- Record extracts:
== Segment start ==

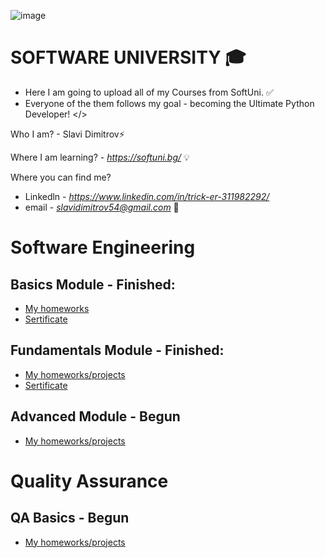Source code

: ![image](https://user-images.githubusercontent.com/68993494/185683680-bcfefe65-88fb-4192-b0b2-ff9130c39487.png)
 # SOFTWARE UNIVERSITY 🎓

* Here I am going to upload all of my Courses from SoftUni. ✅
* Everyone of the them follows my goal - becoming the Ultimate Python Developer! </>

Who I am? - Slavi Dimitrov⚡

Where I am learning? - *https://softuni.bg/* 💡

Where you can find me? 
- Linkedln - *https://www.linkedin.com/in/trick-er-311982292/* 
- email - *slavidimitrov54@gmail.com* 🧠

# Software Engineering

## Basics Module - Finished:
- [My homeworks](https://github.com/sldimitrov/SoftUniCourse/tree/main/Basics)
- [Sertificate](https://softuni.bg/certificates/details/178317/f0052ba7)


## Fundamentals Module - Finished:
- [My homeworks/projects](https://github.com/sldimitrov/SoftUniCourse/tree/main/Fundamentals)
- [Sertificate](https://softuni.bg/users/profile/certificates?username=sldimitrov)


## Advanced Module - Begun
- [My homeworks/projects](https://github.com/sldimitrov/SoftUniCourse/tree/main/Advanced)

# Quality Assurance 

## QA Basics - Begun
- [My homeworks/projects](https://github.com/sldimitrov/SoftUniCourse/tree/main/QA)
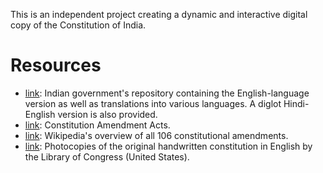 This is an independent project creating a dynamic and interactive digital copy of the Constitution of India.

# Resources

* [link](https://legislative.gov.in/document-category/constitution-of-india/): Indian government's repository containing the English-language version as well as translations into various languages. A diglot Hindi-English version is also provided.
* [link](https://legislative.gov.in/document-category/amendment-acts/page/2/): Constitution Amendment Acts.
* [link](https://en.wikipedia.org/wiki/List_of_amendments_of_the_Constitution_of_India): Wikipedia's overview of all 106 constitutional amendments. 
* [link](https://www.loc.gov/resource/llscd.57026883/): Photocopies of the original handwritten constitution in English by the Library of Congress (United States).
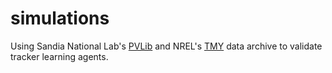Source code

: # simulations
Using Sandia National Lab's [PVLib](http://pvlib-python.readthedocs.io/en/latest/) and NREL's [TMY](http://rredc.nrel.gov/solar/old_data/nsrdb/1991-2005/tmy3/) data archive to validate tracker learning agents.

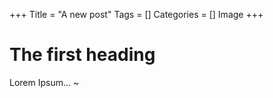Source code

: +++
Title = "A new post"
Tags = []
Categories = []
Image
+++

# The first heading

Lorem Ipsum...
~               
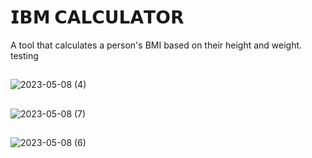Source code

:# 𝗜𝗕𝗠 𝗖𝗔𝗟𝗖𝗨𝗟𝗔𝗧𝗢𝗥
A tool that calculates a person's BMI based on their height and weight.
testing 
##
![2023-05-08 (4)](https://user-images.githubusercontent.com/113322342/236955778-bb33e695-e213-4210-aaa3-73c74559d693.png)
##
![2023-05-08 (7)](https://user-images.githubusercontent.com/113322342/236956645-58470532-ea5c-4a42-8ed0-490cf8b6a47b.png)
##
![2023-05-08 (6)](https://user-images.githubusercontent.com/113322342/236956890-1d094dc9-81d3-4701-ac25-9a36a6010d92.png)
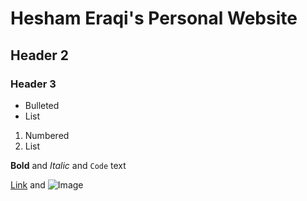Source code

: # Hesham Eraqi's Personal Website
## Header 2
### Header 3

- Bulleted
- List

1. Numbered
2. List

**Bold** and _Italic_ and `Code` text

[Link](heraqi.blogspot.com) and ![Image](http://www.myflowergift.com/media/catalog/product/cache/1/image/265x/9df78eab33525d08d6e5fb8d27136e95/6/3/631684b410c8ccee3c5f60f9c25ad06a.jpg)
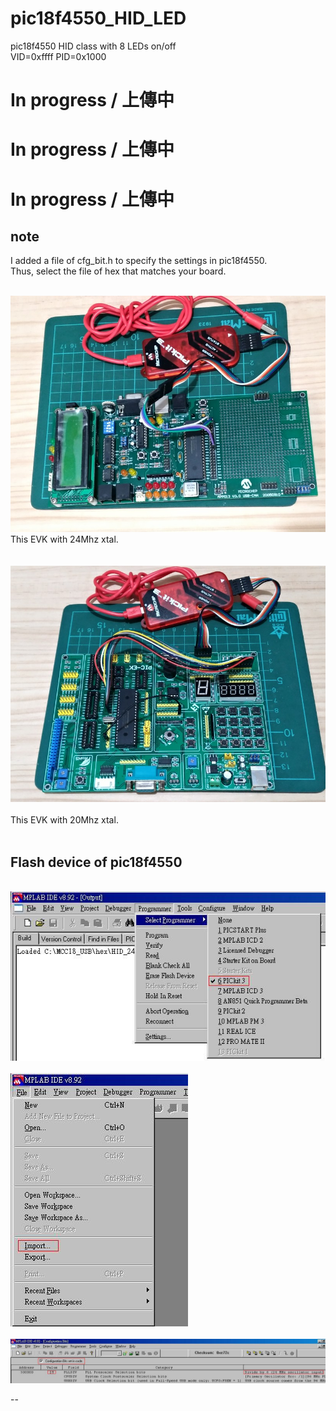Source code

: # pic18f4550_HID_LED
pic18f4550 HID class with 8 LEDs on/off  
VID=0xffff
PID=0x1000

# In progress / 上傳中
# In progress / 上傳中
# In progress / 上傳中
## note
I added a file of cfg_bit.h to specify the settings in pic18f4550.  
Thus, select the file of hex that matches your board.  

<br>![pic](pic/a.jpg)
<br>
This EVK with 24Mhz xtal.  
<br>
<br>![pic](pic/b.jpg)<br>
<br>
This EVK with 20Mhz xtal.  
<br>

## Flash device of pic18f4550
<br>![pic](pic/pg24a.JPG)<br>
<br>![pic](pic/pg24b.JPG)<br>
<br>![pic](pic/pg24c.JPG)<br>



--
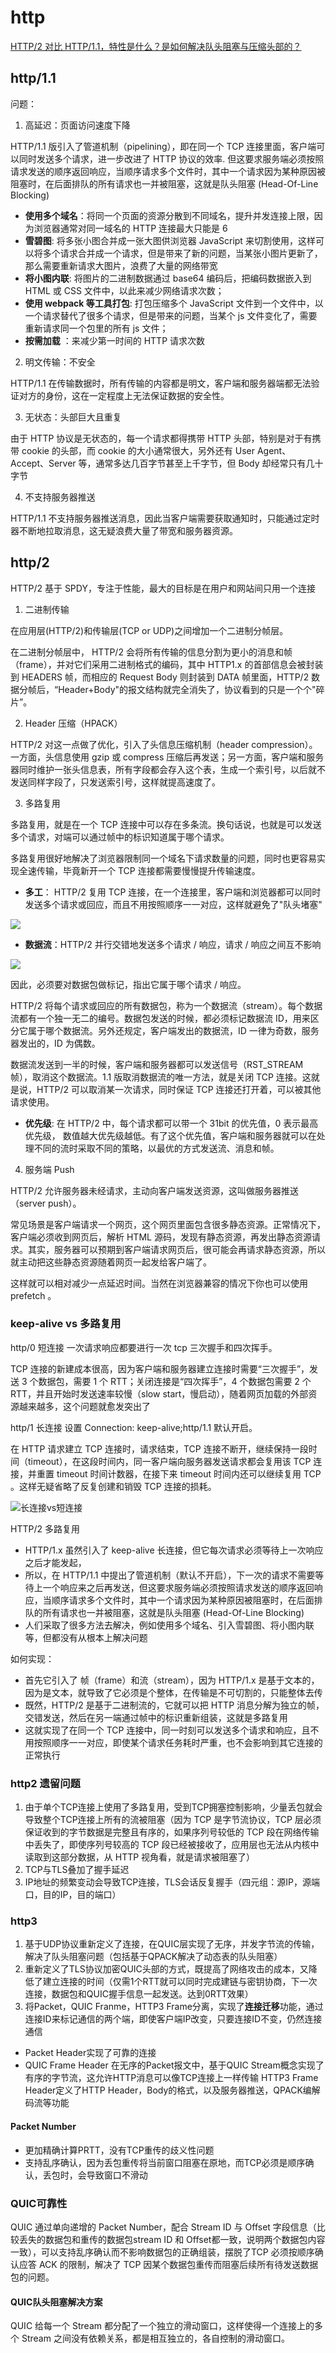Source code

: # http

[HTTP/2 对比 HTTP/1.1，特性是什么？是如何解决队头阻塞与压缩头部的？](https://github.com/Advanced-Frontend/Daily-Interview-Question/issues/490)

## http/1.1

问题：

1. 高延迟：页面访问速度下降

HTTP/1.1 版引入了管道机制（pipelining），即在同一个 TCP 连接里面，客户端可以同时发送多个请求，进一步改进了 HTTP 协议的效率.
但这要求服务端必须按照请求发送的顺序返回响应，当顺序请求多个文件时，其中一个请求因为某种原因被阻塞时，在后面排队的所有请求也一并被阻塞，这就是队头阻塞 (Head-Of-Line Blocking)

- **使用多个域名**：将同一个页面的资源分散到不同域名，提升并发连接上限，因为浏览器通常对同一域名的 HTTP 连接最大只能是 6
- **雪碧图**: 将多张小图合并成一张大图供浏览器 JavaScript 来切割使用，这样可以将多个请求合并成一个请求，但是带来了新的问题，当某张小图片更新了，那么需要重新请求大图片，浪费了大量的网络带宽
- **将小图内联**: 将图片的二进制数据通过 base64 编码后，把编码数据嵌入到 HTML 或 CSS 文件中，以此来减少网络请求次数；
- **使用 webpack 等工具打包**: 打包压缩多个 JavaScript 文件到一个文件中，以一个请求替代了很多个请求，但是带来的问题，当某个 js 文件变化了，需要重新请求同一个包里的所有 js 文件；
- **按需加载** ：来减少第一时间的 HTTP 请求次数

2. 明文传输：不安全

HTTP/1.1 在传输数据时，所有传输的内容都是明文，客户端和服务器端都无法验证对方的身份，这在一定程度上无法保证数据的安全性。

3. 无状态：头部巨大且重复

由于 HTTP 协议是无状态的，每一个请求都得携带 HTTP 头部，特别是对于有携带 cookie 的头部，而 cookie 的大小通常很大，另外还有 User Agent、Accept、Server 等，通常多达几百字节甚至上千字节，但 Body 却经常只有几十字节

4. 不支持服务器推送

HTTP/1.1 不支持服务器推送消息，因此当客户端需要获取通知时，只能通过定时器不断地拉取消息，这无疑浪费大量了带宽和服务器资源。

## http/2

HTTP/2 基于 SPDY，专注于性能，最大的目标是在用户和网站间只用一个连接

1. 二进制传输

在应用层(HTTP/2)和传输层(TCP or UDP)之间增加一个二进制分帧层。

在二进制分帧层中， HTTP/2 会将所有传输的信息分割为更小的消息和帧（frame），并对它们采用二进制格式的编码，其中 HTTP1.x 的首部信息会被封装到 HEADERS 帧，而相应的 Request Body 则封装到 DATA 帧里面，HTTP/2 数据分帧后，“Header+Body"的报文结构就完全消失了，协议看到的只是一个个"碎片”。

2. Header 压缩（HPACK）

HTTP/2 对这一点做了优化，引入了头信息压缩机制（header compression）。一方面，头信息使用 gzip 或 compress 压缩后再发送；另一方面，客户端和服务器同时维护一张头信息表，所有字段都会存入这个表，生成一个索引号，以后就不发送同样字段了，只发送索引号，这样就提高速度了。

3. 多路复用

多路复用，就是在一个 TCP 连接中可以存在多条流。换句话说，也就是可以发送多个请求，对端可以通过帧中的标识知道属于哪个请求。

多路复用很好地解决了浏览器限制同一个域名下请求数量的问题，同时也更容易实现全速传输，毕竟新开一个 TCP 连接都需要慢慢提升传输速度。

- **多工**： HTTP/2 复用 TCP 连接，在一个连接里，客户端和浏览器都可以同时发送多个请求或回应，而且不用按照顺序一一对应，这样就避免了"队头堵塞"

![](./assets/http1.png)

- **数据流**：HTTP/2 并行交错地发送多个请求 / 响应，请求 / 响应之间互不影响

![](./assets/http2.png)

因此，必须要对数据包做标记，指出它属于哪个请求 / 响应。

HTTP/2 将每个请求或回应的所有数据包，称为一个数据流（stream）。每个数据流都有一个独一无二的编号。数据包发送的时候，都必须标记数据流 ID，用来区分它属于哪个数据流。另外还规定，客户端发出的数据流，ID 一律为奇数，服务器发出的，ID 为偶数。

数据流发送到一半的时候，客户端和服务器都可以发送信号（RST_STREAM 帧），取消这个数据流。1.1 版取消数据流的唯一方法，就是关闭 TCP 连接。这就是说，HTTP/2 可以取消某一次请求，同时保证 TCP 连接还打开着，可以被其他请求使用。

- **优先级**: 在 HTTP/2 中，每个请求都可以带一个 31bit 的优先值，0 表示最高优先级， 数值越大优先级越低。有了这个优先值，客户端和服务器就可以在处理不同的流时采取不同的策略，以最优的方式发送流、消息和帧。

4. 服务端 Push

HTTP/2 允许服务器未经请求，主动向客户端发送资源，这叫做服务器推送（server push）。

常见场景是客户端请求一个网页，这个网页里面包含很多静态资源。正常情况下，客户端必须收到网页后，解析 HTML 源码，发现有静态资源，再发出静态资源请求。其实，服务器可以预期到客户端请求网页后，很可能会再请求静态资源，所以就主动把这些静态资源随着网页一起发给客户端了。

这样就可以相对减少一点延迟时间。当然在浏览器兼容的情况下你也可以使用 prefetch 。

### keep-alive vs 多路复用

http/0 短连接 一次请求响应都要进行一次 tcp 三次握手和四次挥手。

TCP 连接的新建成本很高，因为客户端和服务器建立连接时需要“三次握手”，发送 3 个数据包，需要 1 个 RTT；关闭连接是“四次挥手”，4 个数据包需要 2 个 RTT，并且开始时发送速率较慢（slow start，慢启动），随着网页加载的外部资源越来越多，这个问题就愈发突出了

http/1 长连接 设置 Connection: keep-alive;http/1.1 默认开启。

在 HTTP 请求建立 TCP 连接时，请求结束，TCP 连接不断开，继续保持一段时间（timeout），在这段时间内，同一客户端向服务器发送请求都会复用该 TCP 连接，并重置 timeout 时间计数器，在接下来 timeout 时间内还可以继续复用 TCP 。这样无疑省略了反复创建和销毁 TCP 连接的损耗。

![长连接vs短连接](./assets/keep-alive.png)

HTTP/2 多路复用

- HTTP/1.x 虽然引入了 keep-alive 长连接，但它每次请求必须等待上一次响应之后才能发起，
- 所以，在 HTTP/1.1 中提出了管道机制（默认不开启），下一次的请求不需要等待上一个响应来之后再发送，但这要求服务端必须按照请求发送的顺序返回响应，当顺序请求多个文件时，其中一个请求因为某种原因被阻塞时，在后面排队的所有请求也一并被阻塞，这就是队头阻塞 (Head-Of-Line Blocking)
- 人们采取了很多方法去解决，例如使用多个域名、引入雪碧图、将小图内联等，但都没有从根本上解决问题

如何实现：

- 首先它引入了 帧（frame）和流（stream），因为 HTTP/1.x 是基于文本的，因为是文本，就导致了它必须是个整体，在传输是不可切割的，只能整体去传
- 既然，HTTP/2 是基于二进制流的，它就可以把 HTTP 消息分解为独立的帧，交错发送，然后在另一端通过帧中的标识重新组装，这就是多路复用
- 这就实现了在同一个 TCP 连接中，同一时刻可以发送多个请求和响应，且不用按照顺序一一对应，即使某个请求任务耗时严重，也不会影响到其它连接的正常执行

### http2 遗留问题
1. 由于单个TCP连接上使用了多路复用，受到TCP拥塞控制影响，少量丢包就会导致整个TCP连接上所有的流被阻塞（因为 TCP 是字节流协议，TCP 层必须保证收到的字节数据是完整且有序的，如果序列号较低的 TCP 段在网络传输中丢失了，即使序列号较高的 TCP 段已经被接收了，应用层也无法从内核中读取到这部分数据，从 HTTP 视角看，就是请求被阻塞了）
2. TCP与TLS叠加了握手延迟
3. IP地址的频繁变动会导致TCP连接，TLS会话反复握手（四元组：源IP，源端口，目的IP，目的端口）

###  http3
1. 基于UDP协议重新定义了连接，在QUIC层实现了无序，并发字节流的传输，解决了队头阻塞问题（包括基于QPACK解决了动态表的队头阻塞）
2. 重新定义了TLS协议加密QUIC头部的方式，既提高了网络攻击的成本，又降低了建立连接的时间（仅需1个RTT就可以同时完成建链与密钥协商，下一次连接，数据包和QUIC握手信息一起发送。达到0RTT效果）
3. 将Packet，QUIC Franme，HTTP3 Frame分离，实现了**连接迁移**功能，通过连接ID来标记通信的两个端，即使客户端IP改变，只要连接ID不变，仍然连接通信
- Packet Header实现了可靠的连接
- QUIC Frame Header 在无序的Packet报文中，基于QUIC Stream概念实现了有序的字节流，这允许HTTP消息可以像TCP连接上一样传输
HTTP3 Frame Header定义了HTTP Header，Body的格式，以及服务器推送，QPACK编解码流等功能

#### Packet Number
- 更加精确计算PRTT，没有TCP重传的歧义性问题
- 支持乱序确认，因为丢包重传将当前窗口阻塞在原地，而TCP必须是顺序确认，丢包时，会导致窗口不滑动
### QUIC可靠性
QUIC 通过单向递增的 Packet Number，配合 Stream ID 与 Offset 字段信息（比较丢失的数据包和重传的数据包stream ID 和 Offset都一致，说明两个数据包内容一致），可以支持乱序确认而不影响数据包的正确组装，摆脱了TCP 必须按顺序确认应答 ACK 的限制，解决了 TCP 因某个数据包重传而阻塞后续所有待发送数据包的问题。
#### QUIC队头阻塞解决方案
QUIC 给每一个 Stream 都分配了一个独立的滑动窗口，这样使得一个连接上的多个 Stream 之间没有依赖关系，都是相互独立的，各自控制的滑动窗口。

== Segment end ==

- Your task: Go back to the listing above and write out the lines starting at the one with "and _Italic_ and" and ending at the one with "<br>![pic](pic/pg24a.JPG)<br>", inclusive, exactly and without pictures.

- Output:
**Bold** and _Italic_ and `Code` text

[Link](heraqi.blogspot.com) and ![Image](http://www.myflowergift.com/media/catalog/product/cache/1/image/265x/9df78eab33525d08d6e5fb8d27136e95/6/3/631684b410c8ccee3c5f60f9c25ad06a.jpg)
Source code

: # pic18f4550_HID_LED
pic18f4550 HID class with 8 LEDs on/off  
VID=0xffff
PID=0x1000

# In progress / 上傳中
# In progress / 上傳中
# In progress / 上傳中
## note
I added a file of cfg_bit.h to specify the settings in pic18f4550.  
Thus, select the file of hex that matches your board.  

<br>![pic](pic/a.jpg)
<br>
This EVK with 24Mhz xtal.  
<br>
<br>![pic](pic/b.jpg)<br>
<br>
This EVK with 20Mhz xtal.  
<br>

## Flash device of pic18f4550
<br>![pic](pic/pg24a.JPG)<br>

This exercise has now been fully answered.